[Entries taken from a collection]

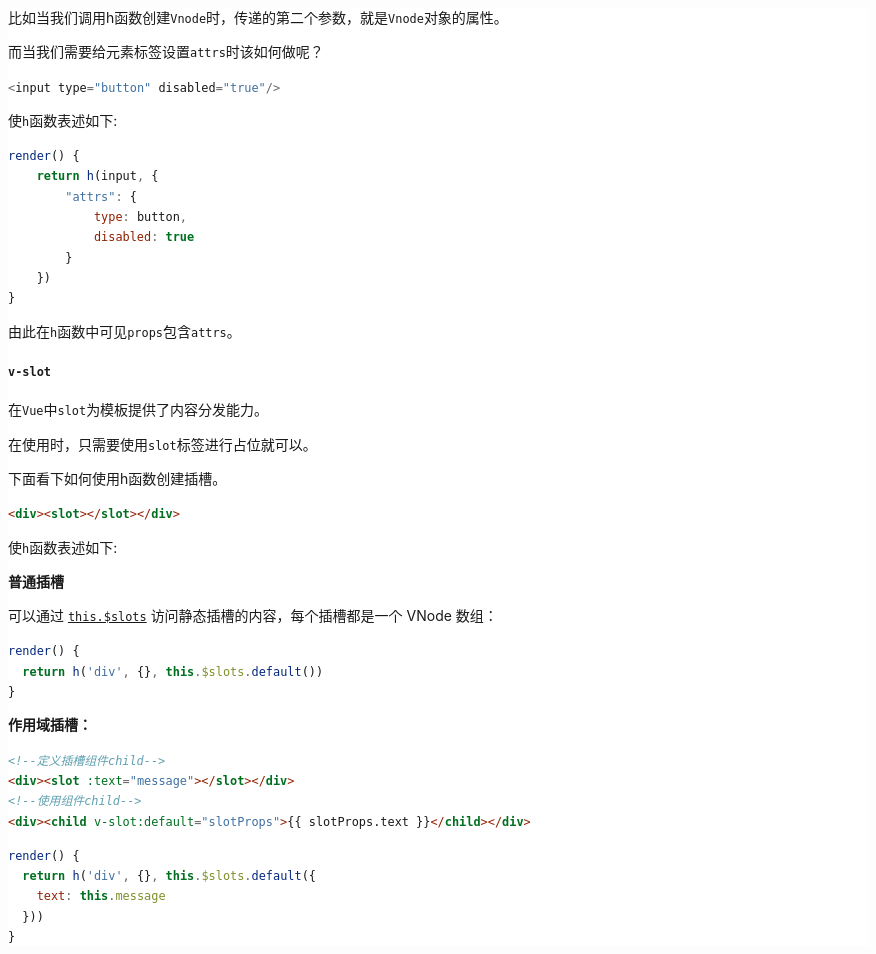 比如当我们调用h函数创建`Vnode`时，传递的第二个参数，就是`Vnode`对象的属性。

而当我们需要给元素标签设置`attrs`时该如何做呢？

```js
<input type="button" disabled="true"/>
```

使`h`函数表述如下:

```js
render() {
    return h(input, {
    	"attrs": {
        	type: button,
        	disabled: true
    	}
	})
}
```

由此在`h`函数中可见`props`包含`attrs`。

#### `v-slot`

在`Vue`中`slot`为模板提供了内容分发能力。

在使用时，只需要使用`slot`标签进行占位就可以。

下面看下如何使用h函数创建插槽。

```html
<div><slot></slot></div>
```

使`h`函数表述如下:

**普通插槽**

可以通过 [`this.$slots`](https://v3.cn.vuejs.org/api/instance-properties.html#slots) 访问静态插槽的内容，每个插槽都是一个 VNode 数组：

```js
render() {
  return h('div', {}, this.$slots.default())
}
```

**作用域插槽：**

```html
<!--定义插槽组件child-->
<div><slot :text="message"></slot></div>
<!--使用组件child-->
<div><child v-slot:default="slotProps">{{ slotProps.text }}</child></div>
```

```js
render() {
  return h('div', {}, this.$slots.default({
    text: this.message
  }))
}
```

● WHAT IS BEING ASKED
Repeat the records above verbatim. Include none of the pictures.

● RESPONSE TO THIS TASK
 比如当我们调用h函数创建`Vnode`时，传递的第二个参数，就是`Vnode`对象的属性。

而当我们需要给元素标签设置`attrs`时该如何做呢？

```js
<input type="button" disabled="true"/>
```

使`h`函数表述如下:

```js
render() {
    return h(input, {
    	"attrs": {
        	type: button,
        	disabled: true
    	}
	})
}
```

由此在`h`函数中可见`props`包含`attrs`。

#### `v-slot`

在`Vue`中`slot`为模板提供了内容分发能力。

在使用时，只需要使用`slot`标签进行占位就可以。

下面看下如何使用h函数创建插槽。

```html
<div><slot></slot></div>
```

使`h`函数表述如下:

**普通插槽**

可以通过 [`this.$slots`](https://v3.cn.vuejs.org/api/instance-properties.html#slots) 访问静态插槽的内容，每个插槽都是一个 VNode 数组：

```js
render() {
  return h('div', {}, this.$slots.default())
}
```

**作用域插槽：**

```html
<!--定义插槽组件child-->
<div><slot :text="message"></slot></div>
<!--使用组件child-->
<div><child v-slot:default="slotProps">{{ slotProps.text }}</child></div>
```

```js
render() {
  return h('div', {}, this.$slots.default({
    text: this.message
  }))
}
```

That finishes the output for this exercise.